# Critically Endangered: The Barred Holland



## GPS1504 (Dec 10, 2013)

GPS1504 submitted a new Article:

Critically Endangered: The Barred Holland



> It may seem odd to consider the possibility of a chicken breed going extinct, but it has happened in the past and could very well happen again. In fact, according to the Livestock Conservancy, the Holland chicken is number five on the list of the Top 5 Endangered Livestock Breeds. While it is hard fathom a chicken...

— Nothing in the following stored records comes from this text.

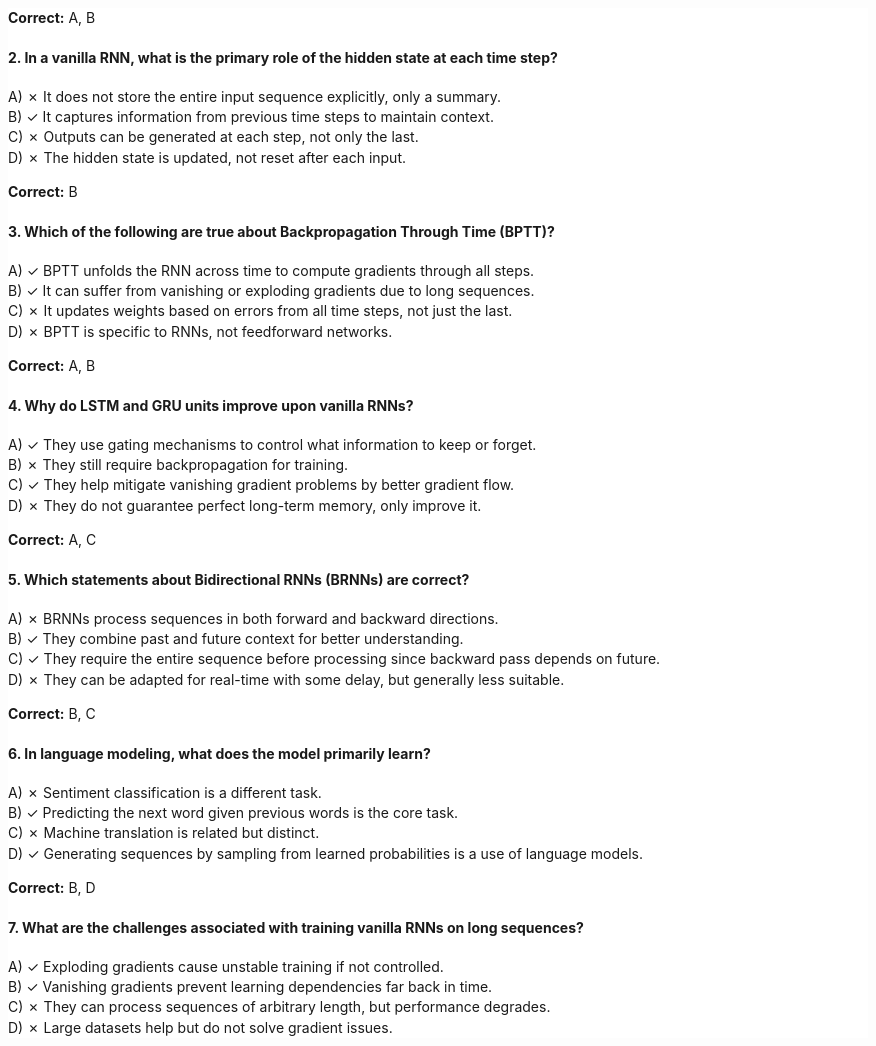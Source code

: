 **Correct:** A, B


#### 2. In a vanilla RNN, what is the primary role of the hidden state at each time step?  
A) ✗ It does not store the entire input sequence explicitly, only a summary.  
B) ✓ It captures information from previous time steps to maintain context.  
C) ✗ Outputs can be generated at each step, not only the last.  
D) ✗ The hidden state is updated, not reset after each input.

**Correct:** B


#### 3. Which of the following are true about Backpropagation Through Time (BPTT)?  
A) ✓ BPTT unfolds the RNN across time to compute gradients through all steps.  
B) ✓ It can suffer from vanishing or exploding gradients due to long sequences.  
C) ✗ It updates weights based on errors from all time steps, not just the last.  
D) ✗ BPTT is specific to RNNs, not feedforward networks.

**Correct:** A, B


#### 4. Why do LSTM and GRU units improve upon vanilla RNNs?  
A) ✓ They use gating mechanisms to control what information to keep or forget.  
B) ✗ They still require backpropagation for training.  
C) ✓ They help mitigate vanishing gradient problems by better gradient flow.  
D) ✗ They do not guarantee perfect long-term memory, only improve it.

**Correct:** A, C


#### 5. Which statements about Bidirectional RNNs (BRNNs) are correct?  
A) ✗ BRNNs process sequences in both forward and backward directions.  
B) ✓ They combine past and future context for better understanding.  
C) ✓ They require the entire sequence before processing since backward pass depends on future.  
D) ✗ They can be adapted for real-time with some delay, but generally less suitable.

**Correct:** B, C


#### 6. In language modeling, what does the model primarily learn?  
A) ✗ Sentiment classification is a different task.  
B) ✓ Predicting the next word given previous words is the core task.  
C) ✗ Machine translation is related but distinct.  
D) ✓ Generating sequences by sampling from learned probabilities is a use of language models.

**Correct:** B, D


#### 7. What are the challenges associated with training vanilla RNNs on long sequences?  
A) ✓ Exploding gradients cause unstable training if not controlled.  
B) ✓ Vanishing gradients prevent learning dependencies far back in time.  
C) ✗ They can process sequences of arbitrary length, but performance degrades.  
D) ✗ Large datasets help but do not solve gradient issues.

Read more about this article here...


----------



## sd6104 (Jul 26, 2013)

I am new to chicken raising and bought these for eggs and pets, not for meat. I figured I would only breed to expand or replace my flock over the years. I have 1 Rooster and 7 Hens that will be 1 year old on April 2nd, they look just like the Barred Holland in the picture but I was told that they were Barred Rock's. I have been getting 6 eggs a day on average since they were about six months old. They are mostly friendly, the Rooster is the only one that won't run when I pick him up, but he does get a little agressive every now and then. They have been mostly enjoyable and not that much work to keep them happy. It is not that clear from the article if I should be breeding them to maintain the breed, and sell them at a premium price, or that they are not that desireable to others and I would just be over run with them? Also, how do I breed them? My hens usually hop off their eggs after they lay them. I would assume if they were in a maternal way, they would be sitting on them most of the day and I would have to chase them off their eggs. Any suggestions?


----------



## Hollandchicks (May 31, 2014)

@sd6104 Hi, I just saw your comment and was wondering if your chickens lay white eggs? You said you were told they were Barred Rocks. Rocks would lay brown eggs and have even barring. Hollands would have un even ....more cuckoo barring and lay white eggs. Also, the Roo and hen should have six points instead of five. It would be so awesome if someone sold you Barred Hollands thinking they were Barred Rocks. If they did go buy more. Suzanne


----------